Calcium influx through CRAC channels controls actin organization and dynamics at the immune synapse

Essential revisions:

The major criticisms that require new experiments were:

1) It has been shown that the actin dynamics in Jurkat and primary mouse/human T cells differ dramatically (Kumari et al. eLife 2015) making it difficult to directly extrapolate the results from the Jurkat T cell system to the ontology of the immune synapse as a whole. As suggested above, validation of some key findings in a primary cell system would in my opinion add significance to this study. In doing so, the authors would also include conditions in which ICAM1 is present. WAVE2 has been shown to directly regulate ICAM1 and localize to ICAM1 high pSMAC. The inclusion of ICAM1 is important for a functional relevance of the mechanism, in vivo T cells will encounter antigen in the context of ICAM1 and if WAVE2 is recruited to LFA1-1 this will affect the interpretation of the specific recruitment of WAVE2 to the LM actin ruffles. In addition, the Kumari paper shows WAVE2 immuno staining that is relatively uniform across the synapse, which differs from the results presented here.

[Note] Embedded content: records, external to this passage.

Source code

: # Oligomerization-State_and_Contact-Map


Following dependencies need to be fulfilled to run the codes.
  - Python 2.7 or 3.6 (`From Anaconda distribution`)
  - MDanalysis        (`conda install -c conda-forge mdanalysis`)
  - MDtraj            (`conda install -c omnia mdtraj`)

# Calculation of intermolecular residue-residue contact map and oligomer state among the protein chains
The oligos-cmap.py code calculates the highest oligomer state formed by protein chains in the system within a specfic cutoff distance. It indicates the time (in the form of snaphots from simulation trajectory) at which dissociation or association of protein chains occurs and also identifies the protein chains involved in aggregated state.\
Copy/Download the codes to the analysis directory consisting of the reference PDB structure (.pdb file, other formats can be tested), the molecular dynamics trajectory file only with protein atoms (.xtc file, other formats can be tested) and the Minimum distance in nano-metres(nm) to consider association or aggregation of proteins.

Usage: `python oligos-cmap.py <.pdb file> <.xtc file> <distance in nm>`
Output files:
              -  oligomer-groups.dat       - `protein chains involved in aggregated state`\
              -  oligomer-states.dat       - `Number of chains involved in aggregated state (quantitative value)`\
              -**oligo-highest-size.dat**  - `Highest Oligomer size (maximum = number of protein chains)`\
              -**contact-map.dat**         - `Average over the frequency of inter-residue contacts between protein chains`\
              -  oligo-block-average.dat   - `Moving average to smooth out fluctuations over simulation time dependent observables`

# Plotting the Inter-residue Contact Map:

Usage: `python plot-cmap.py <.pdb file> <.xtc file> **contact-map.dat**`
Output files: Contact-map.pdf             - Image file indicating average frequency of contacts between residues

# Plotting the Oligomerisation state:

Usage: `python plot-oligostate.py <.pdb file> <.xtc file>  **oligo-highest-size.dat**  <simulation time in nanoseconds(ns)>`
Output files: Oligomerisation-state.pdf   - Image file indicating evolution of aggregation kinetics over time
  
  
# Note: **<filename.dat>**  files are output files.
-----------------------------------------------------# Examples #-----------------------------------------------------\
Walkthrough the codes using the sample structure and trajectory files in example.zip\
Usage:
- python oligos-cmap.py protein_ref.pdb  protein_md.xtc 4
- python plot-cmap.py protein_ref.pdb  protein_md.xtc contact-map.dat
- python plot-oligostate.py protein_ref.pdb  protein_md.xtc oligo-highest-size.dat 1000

This would require experiments comparing what is observed in Jurkats to T cells. Specifically, the reviewer said "the experiments looking at synapses between primary T-APC can be done in 2 months."

We agree that it is important to show that the Ca²⁺ effects we report here also extend to a more physiological synapse model. We have responded to the reviewers’ comments by conducting a new series of experiments using human CD4⁺ T lymphoblasts plated on anti-CD3 alone as well as anti-CD3 + ICAM1, in collaboration with Dr. Janis Burkhardt’s group. We find that Ca²⁺ removal slows actin flow and reduces the extent of the lamellipod in a reversible fashion. These effects occur whether or not ICAM1 is present. Thus, Ca²⁺ affects actin organization and dynamics in primary human T cells as well as Jurkat T cells, although the effects are somewhat less dramatic in primary cells. These new results demonstrate that the effects of Ca²⁺ are not specific to the Jurkat cell, and do extend to a more physiological synapse model. The new data are presented in Figure 3E and F and Videos 7 and 8 and discussed in the last paragraph of the subsection “Calcium influx organizes actin at the synapse” and in the second paragraph of the Discussion.

We believe the different distribution of WAVE2 in our study and that of Kumari et al. is due to the fact that the localization of WAVE2 varies at different times during synapse development. In the Kumari paper WAVE2 localization (which was punctate throughout the cell footprint) was shown only in a single cell imaged at a very early time point (2’ after stimulation) when the cell was still in the spreading phase of synapse formation and the lamellipod had not yet formed (Figure 1—figure supplement 4B). In another study by Le Floc’h et al. (Le Floc’h et al. J. Exp. Med. 210:2721–37, 2013.), WAVE2 was also localized throughout the cell footprint at an early time, but became concentrated at the cell edge by 9 min, when the synapse had fully formed (see Figure 1B of that paper). At later times (18-45 min), WAVE2 became most concentrated in the lamella/pSMAC where LFA-1 accumulates. Our results are consistent with these studies, in that we are specifically visualizing WAVE2 at 6 min after plating, which is shortly after the cell has fully spread, and we verify this by selecting cells that have a clearly lamellipod by phalloidin staining. This phase of synapse formation is equivalent to the 9 min time point in Le Floc’h et al.